Outage Knocks Gmail Offline For Many Users
Many readers noted an outage affecting Google's gmail service last night. Firmafest points to a statement from Google, according to which only a small subset of users were affected. According to reader CaptHarlock, mail itself remained accessible through IMAP clients, and the chat feature via external applications. jw3 asks "Of course, gmail is just one of the many providers of web-based e-mails. When I look around, almost everyone seems to be using them nowadays. So — what do you do? Do you trust that the site of your web-based e-mail provider will never go down? Do you make backups of all your e-mails?" (Some readers still seem to be unable to reach the site, too.)
100% uptime is possible, sure, but you're going to have to pay for it. It'll be horrifically expensive (thousands of dollars a month) because you'll need multiple levels of redunancy across your MTA server(s), web server(s), and connectivity, in two or three locations.
So, because that's a ridiculous expense for practically everyone, you should just chill out. A morning without your email isn't going to kill you. In fact, it might even be good for you. Take some time out. Go for a walk. Spend a few hours with your wife/kids/friends/dog.
People are talking about this outage like it was the end of the world. It made the BBC news!

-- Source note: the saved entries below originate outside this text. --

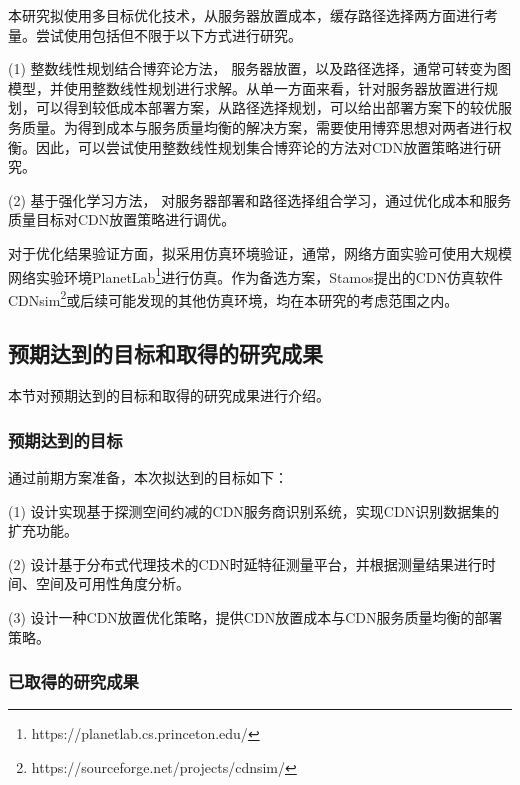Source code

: 本研究拟使用多目标优化技术，从服务器放置成本，缓存路径选择两方面进行考量。尝试使用包括但不限于以下方式进行研究。

(1) 整数线性规划结合博弈论方法， 服务器放置，以及路径选择，通常可转变为图模型，并使用整数线性规划进行求解。从单一方面来看，针对服务器放置进行规划，可以得到较低成本部署方案，从路径选择规划，可以给出部署方案下的较优服务质量。为得到成本与服务质量均衡的解决方案，需要使用博弈思想对两者进行权衡。因此，可以尝试使用整数线性规划集合博弈论的方法对CDN放置策略进行研究。

(2) 基于强化学习方法， 对服务器部署和路径选择组合学习，通过优化成本和服务质量目标对CDN放置策略进行调优。


对于优化结果验证方面，拟采用仿真环境验证，通常，网络方面实验可使用大规模网络实验环境PlanetLab\footnote{https://planetlab.cs.princeton.edu/}进行仿真。作为备选方案，Stamos\cite{stamos2010cdnsim}提出的CDN仿真软件CDNsim\footnote{https://sourceforge.net/projects/cdnsim/}或后续可能发现的其他仿真环境，均在本研究的考虑范围之内。

\subsection{预期达到的目标和取得的研究成果}
本节对预期达到的目标和取得的研究成果进行介绍。
\subsubsection{预期达到的目标}

通过前期方案准备，本次拟达到的目标如下：

(1) 设计实现基于探测空间约减的CDN服务商识别系统，实现CDN识别数据集的扩充功能。

(2) 设计基于分布式代理技术的CDN时延特征测量平台，并根据测量结果进行时间、空间及可用性角度分析。

(3) 设计一种CDN放置优化策略，提供CDN放置成本与CDN服务质量均衡的部署策略。

\subsubsection{已取得的研究成果}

I swear the entire world has lost all sense of perspective (except me, natch).
(I was tempted to make a joke about email services being like girlfriends and how you don't need one that never goes down, but I thought that might be tacky. :) )
http://twitter.com/onion2k
Because the BBC (and many others) have thousands of employees, and millions of dollars, and can potentially publish hundreds of stories/articles a second.
Slashdot, has like 35 employees, and fuck all for money in comparison, and the stories are published in sequence/intervals, rather than as they happen, or even as soon as possible.
It's been said before, but this is by no means the latest, freshest, most up to date news on the web, frankly I'm surprised it got here as quick as it did (although a few people mentioned it in off-topic comments hours ago)
"Do you trust that the site of your web-based e-mail provider will never go down?"
No, you trust that it'll never go down *for long*, and that when it comes back, your data will still be there.
Over the years, GMail has had way better uptime than anything I could have constructed myself, and the cost to me has been negligible.
Because BBC is a news service and slashdot is a news aggregator. Slashdot doesn't "report" anything, they merely provide links to stories and a place to discuss said stories. Until someone else reports on a story, it won't appear on slashdot.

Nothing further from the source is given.